Data from: A large colonial choanoflagellate from Mono Lake harbors live bacteria
As the closest living relatives of animals, choanoflagellates offer insights into the ancestry of animal cell physiology. Here, we report the isolation and characterization of a colonial choanoflagellate from Mono Lake, California. The choanoflagellate forms large spherical colonies that are an order of magnitude larger than those formed by the closely related choanoflagellate Salpingoeca rosetta. In cultures maintained in the laboratory, the lumen of the spherical colony is filled with a branched network of extracellular matrix and colonized by bacteria, including diverse Gammaproteobacteria and Alphaproteobacteria. We propose to erect Barroeca monosierra gen. nov., sp. nov. Hake, Burkhardt, Richter, and King to accommodate this extremophile choanoflagellate.

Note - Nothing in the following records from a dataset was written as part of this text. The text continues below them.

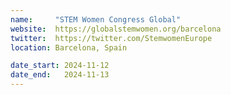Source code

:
 ```yaml
---
name:     "STEM Women Congress Global"
website:  https://globalstemwomen.org/barcelona
twitter:  https://twitter.com/StemwomenEurope
location: Barcelona, Spain

date_start: 2024-11-12
date_end:   2024-11-13
---
```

The physical association between bacteria and B. monosierra in culture presents a new experimental model for investigating interactions among bacteria and eukaryotes. Future work will investigate the nature of these interactions in wild populations and the mechanisms underpinning the colonization of B. monosierra spheres by bacteria.

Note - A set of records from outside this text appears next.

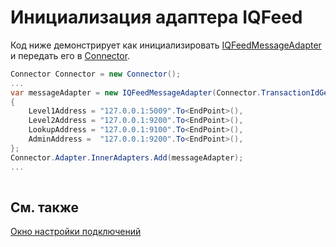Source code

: # Инициализация адаптера IQFeed

Код ниже демонстрирует как инициализировать [IQFeedMessageAdapter](../api/StockSharp.IQFeed.IQFeedMessageAdapter.html) и передать его в [Connector](../api/StockSharp.Algo.Connector.html).

```cs
Connector Connector = new Connector();				
...				
var messageAdapter = new IQFeedMessageAdapter(Connector.TransactionIdGenerator)
{
	Level1Address = "127.0.0.1:5009".To<EndPoint>(),
	Level2Address = "127.0.0.1:9200".To<EndPoint>(),
	LookupAddress = "127.0.0.1:9100".To<EndPoint>(),
	AdminAddress =  "127.0.0.1:9200".To<EndPoint>(),
};
Connector.Adapter.InnerAdapters.Add(messageAdapter);
...	
							
```

## См. также

[Окно настройки подключений](API_UI_ConnectorWindow.md)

This dataset contains the genome sequence of B. monosierra (NKKH001C_Barroeca_monosierra.fa.gz), as well as 24 associated bacterial genome sequences (bacterial_genomes.zip).

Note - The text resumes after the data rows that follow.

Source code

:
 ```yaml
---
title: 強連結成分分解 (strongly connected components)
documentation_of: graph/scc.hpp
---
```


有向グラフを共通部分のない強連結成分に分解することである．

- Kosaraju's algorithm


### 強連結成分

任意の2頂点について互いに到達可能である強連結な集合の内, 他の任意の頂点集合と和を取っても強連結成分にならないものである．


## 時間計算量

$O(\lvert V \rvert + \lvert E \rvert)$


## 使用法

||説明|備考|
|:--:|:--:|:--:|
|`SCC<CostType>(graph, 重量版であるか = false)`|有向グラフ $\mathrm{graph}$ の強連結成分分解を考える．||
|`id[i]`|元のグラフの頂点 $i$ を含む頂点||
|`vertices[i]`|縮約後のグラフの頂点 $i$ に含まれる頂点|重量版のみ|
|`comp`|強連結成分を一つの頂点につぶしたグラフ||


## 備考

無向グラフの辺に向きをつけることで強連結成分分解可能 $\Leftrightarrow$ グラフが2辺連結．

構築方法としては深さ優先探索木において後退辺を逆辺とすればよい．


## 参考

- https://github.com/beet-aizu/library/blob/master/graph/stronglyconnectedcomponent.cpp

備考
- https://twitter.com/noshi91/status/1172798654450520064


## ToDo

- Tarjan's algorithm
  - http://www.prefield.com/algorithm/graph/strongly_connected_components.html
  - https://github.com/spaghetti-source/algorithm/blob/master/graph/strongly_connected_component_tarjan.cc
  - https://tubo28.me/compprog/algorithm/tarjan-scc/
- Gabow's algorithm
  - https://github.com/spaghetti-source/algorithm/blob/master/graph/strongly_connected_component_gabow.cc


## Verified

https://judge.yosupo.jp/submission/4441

The two ZIP archives whose names begin with "tree" contain all relevant data from the phylogenetic trees presented in Figure 1C and Figure S1. Each archive contains the following subdirectories:
input: input sequences in FASTA format
polyA_removed: polyA tails removed by trimest (for protein coding genes only)
aligned: sequence alignments by FSA
trimmed: trimmed alignments by trimAl
RAxML: input, run parameters and output of RAxML maximum likelihood tree reconstruction
MrBayes: input, run parameters and output of MrBayes Bayesian tree reconstruction
The file Figure_2E.tree contains the tree from Figure 2E in Newick format.